_Task to carry out_.
Please transcribe exactly the lines from the first line of the records below through the line containing "Developed an Aspect-Based", including both, and omit all pictures.

_Source material_.

BEGIN

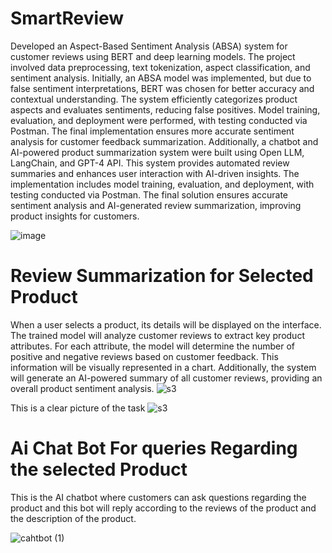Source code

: # SmartReview
Developed an Aspect-Based Sentiment Analysis (ABSA) system for customer reviews using BERT and deep learning models. The project involved data preprocessing, text tokenization, aspect classification, and sentiment analysis. Initially, an ABSA model was implemented, but due to false sentiment interpretations, BERT was chosen for better accuracy and contextual understanding. The system efficiently categorizes product aspects and evaluates sentiments, reducing false positives. Model training, evaluation, and deployment were performed, with testing conducted via Postman. The final implementation ensures more accurate sentiment analysis for customer feedback summarization.
Additionally, a chatbot and AI-powered product summarization system were built using Open LLM, LangChain, and GPT-4 API. This system provides automated review summaries and enhances user interaction with AI-driven insights.
The implementation includes model training, evaluation, and deployment, with testing conducted via Postman. The final solution ensures accurate sentiment analysis and AI-generated review summarization, improving product insights for customers.
 
![image](https://github.com/user-attachments/assets/3d7b417c-0806-4b52-bdc8-84209e1aa9dc)


#  Review Summarization for Selected Product
When a user selects a product, its details will be displayed on the interface. The trained model will analyze customer reviews to extract key product attributes. For each attribute, the model will determine the number of positive and negative reviews based on customer feedback. This information will be visually represented in a chart. Additionally, the system will generate an AI-powered summary of all customer reviews, providing an overall product sentiment analysis.
![s3](https://github.com/user-attachments/assets/8e537494-bbd9-4d7b-871d-25bbdab0a33b)

This is a clear picture of the task
![s3](https://github.com/user-attachments/assets/7026d244-4b88-4e7d-863b-61c500934312)



# Ai Chat Bot For queries Regarding the selected Product
This is the AI chatbot where customers can ask questions regarding the product and this bot will reply according to the reviews of the product and the description of the product.

![cahtbot (1)](https://github.com/user-attachments/assets/7a5099d8-1dc2-41e3-ad55-a8720125c941)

END

_The answer_.
Source code

: # SmartReview
Developed an Aspect-Based Sentiment Analysis (ABSA) system for customer reviews using BERT and deep learning models. The project involved data preprocessing, text tokenization, aspect classification, and sentiment analysis. Initially, an ABSA model was implemented, but due to false sentiment interpretations, BERT was chosen for better accuracy and contextual understanding. The system efficiently categorizes product aspects and evaluates sentiments, reducing false positives. Model training, evaluation, and deployment were performed, with testing conducted via Postman. The final implementation ensures more accurate sentiment analysis for customer feedback summarization.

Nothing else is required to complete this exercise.